Earlier this month, HBO announced that its long-running news magazine “Real Sports” would be canceled after the current season. Also canceled this month: HBO’s “Winning Time,” the scripted series about the LA Lakers’ transformation in the 1980s under the PT Barnum-esque leadership of Jerry Buss.

When it comes to sports, HBO is turning away from long-form journalism and scripted efforts and instead adding a sports layer to its streaming platform. For an additional $9.99 per month, Max subscribers get access to professional basketball, baseball and hockey games, as well as the NCAA March Madness tournament.

I have no doubt that this is a worthwhile expense for fans who have a vested interest in specific leagues or teams. But it also feels like HBO — and HBO isn’t alone in this — is failing the casual sports viewer.

I wondered how a show like Real Sports managed to last so long. The “60 Minutes”-style reporting style — stiff and devoid of complexity — has felt dated for most of its 29 years. There was recently an episode about dogs and sports. I’m going to look at everything about dogs. And yet it felt like the show had actually run out of energy, ending with host Bryant Gumbel and the show’s correspondents sitting in the studio with their dogs, awkwardly talking about why they all like…dogs. Their stilted back and forth had the sound of aliens trying to approximate human conversation. So no, I’m not shedding a tear over the ending of “Real Sports.”

But it was one of the last remaining shows to recognize that sports stories were compelling. And it was aimed at a general audience rather than hardcore fans looking for endless expertise.

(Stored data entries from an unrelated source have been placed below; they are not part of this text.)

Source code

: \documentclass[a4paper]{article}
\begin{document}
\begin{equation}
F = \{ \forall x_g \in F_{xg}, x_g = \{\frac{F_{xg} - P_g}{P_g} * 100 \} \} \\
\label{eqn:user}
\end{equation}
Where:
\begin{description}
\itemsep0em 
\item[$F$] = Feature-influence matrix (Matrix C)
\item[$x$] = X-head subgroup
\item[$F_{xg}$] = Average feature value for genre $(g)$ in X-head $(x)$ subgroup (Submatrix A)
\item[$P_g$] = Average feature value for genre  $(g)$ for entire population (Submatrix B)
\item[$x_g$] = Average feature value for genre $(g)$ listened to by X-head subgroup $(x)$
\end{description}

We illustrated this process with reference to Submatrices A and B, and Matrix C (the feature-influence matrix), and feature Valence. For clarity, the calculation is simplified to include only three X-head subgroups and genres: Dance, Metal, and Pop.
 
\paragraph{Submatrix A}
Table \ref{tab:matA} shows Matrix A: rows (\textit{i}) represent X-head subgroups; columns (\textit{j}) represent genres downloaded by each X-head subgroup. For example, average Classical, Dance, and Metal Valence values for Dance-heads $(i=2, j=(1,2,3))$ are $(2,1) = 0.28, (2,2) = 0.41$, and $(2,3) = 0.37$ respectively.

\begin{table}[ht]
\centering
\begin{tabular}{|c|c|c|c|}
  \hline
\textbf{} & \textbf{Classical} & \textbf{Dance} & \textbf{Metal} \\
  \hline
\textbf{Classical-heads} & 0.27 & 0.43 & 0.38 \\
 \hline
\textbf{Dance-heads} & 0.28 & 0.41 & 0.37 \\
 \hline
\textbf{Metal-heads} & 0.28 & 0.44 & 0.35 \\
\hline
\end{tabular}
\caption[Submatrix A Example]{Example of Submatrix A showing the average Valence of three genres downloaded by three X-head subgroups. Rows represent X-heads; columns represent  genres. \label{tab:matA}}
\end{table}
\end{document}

Is there anything else to watch for a generalist like me who doesn’t follow any particular league or team but likes a good story? I can’t talk about statistics, but I can understand the complexities and challenges of a sports drama because they are metaphors for what it means to navigate life. Also: The training montage has been a popular motif since “Rocky”. Are younger generations even familiar with it?

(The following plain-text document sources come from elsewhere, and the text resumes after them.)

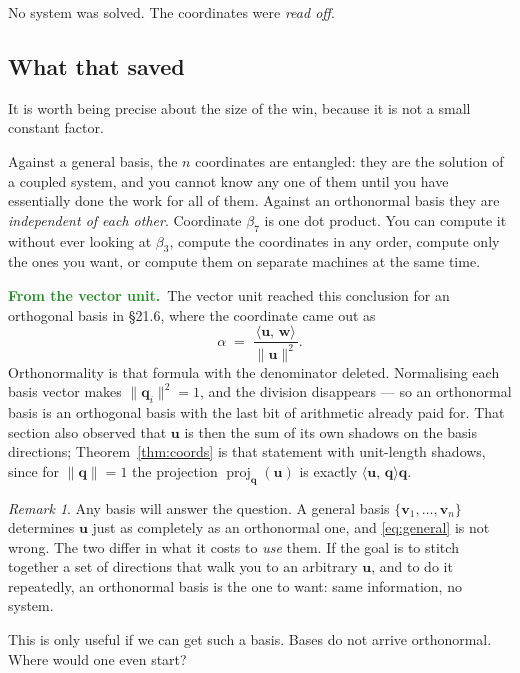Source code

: \documentclass[11pt]{article}
\theoremstyle{plain}
\theoremstyle{definition}
\theoremstyle{remark}
\newtheorem*{rmk}{Remark}
\newcommand{\lookback}{\par\smallskip\noindent
  \textbf{\sffamily\textcolor{ForestGreen}{From the vector unit.}}\ \ignorespaces}
\newcommand{\vc}[1]{\mathbf{#1}}
\newcommand{\norm}[1]{\lVert #1\rVert}
\newcommand{\ip}[2]{\langle #1,\, #2\rangle}
\newcommand{\proj}[2]{\operatorname{proj}_{#1}(#2)}
\begin{document}
No system was solved. The coordinates were \emph{read off}.

\subsection{What that saved}
It is worth being precise about the size of the win, because it is not a small
constant factor.

Against a general basis, the $n$ coordinates are entangled: they are the
solution of a coupled system, and you cannot know any one of them until you have
essentially done the work for all of them. Against an orthonormal basis they are
\emph{independent of each other}. Coordinate $\beta_{7}$ is one dot product. You
can compute it without ever looking at $\beta_{3}$, compute the coordinates in
any order, compute only the ones you want, or compute them on separate machines
at the same time.

\lookback The vector unit reached this conclusion for an orthogonal basis in
\S21.6, where the coordinate came out as
\[
  \alpha \;=\; \frac{\ip{\vc{u}}{\vc{w}}}{\norm{\vc{u}}^{2}} .
\]
Orthonormality is that formula with the denominator deleted. Normalising each
basis vector makes $\norm{\vc{q}_{i}}^{2}=1$, and the division disappears --- so
an orthonormal basis is an orthogonal basis with the last bit of arithmetic
already paid for. That section also observed that $\vc{u}$ is then the sum of
its own shadows on the basis directions; Theorem~\ref{thm:coords} is that
statement with unit-length shadows, since for $\norm{\vc{q}}=1$ the projection
$\proj{\vc{q}}{\vc{u}}$ is exactly $\ip{\vc{u}}{\vc{q}}\vc{q}$.

\begin{rmk}
Any basis will answer the question. A general basis
$\{\vc{v}_{1},\dots,\vc{v}_{n}\}$ determines $\vc{u}$ just as completely as an
orthonormal one, and \eqref{eq:general} is not wrong. The two differ in what it
costs to \emph{use} them. If the goal is to stitch together a set of directions
that walk you to an arbitrary $\vc{u}$, and to do it repeatedly, an orthonormal
basis is the one to want: same information, no system.
\end{rmk}

This is only useful if we can get such a basis. Bases do not arrive orthonormal.
Where would one even start?

\end{document}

These are dark times. Mid-budget films have all but disappeared from theaters, along with sports films, but they used to be a staple. There was no glamor in the ’70s, from The Bad News Bears to North Dallas Forty to Slap Shot. The ’80s and ’90s were marked by comedies, including “Major League,” “Necessary Roughness” and “Rookie of the Year,” and tearjerkers that even the most stoic viewer couldn’t resist, from “Hoosiers” to “Rudy.” to “Chariots of Fire.” I can’t tell you how many times I watched The Cutting Edge on cable TV in the ’90s alone.

Fewer sports films were made in the 2000s, but they were still in the lineup: “Remember the Titans,” “Bend It Like Beckham,” “The Wrestler,” “Moneyball.”

This number has fallen even further in recent years. There was Adam Sandler’s boring Netflix vehicle Hustle, about a pro scout who recruits a young basketball player from Spain. The less said about Hulu’s White Men Can’t Jump remake, the better.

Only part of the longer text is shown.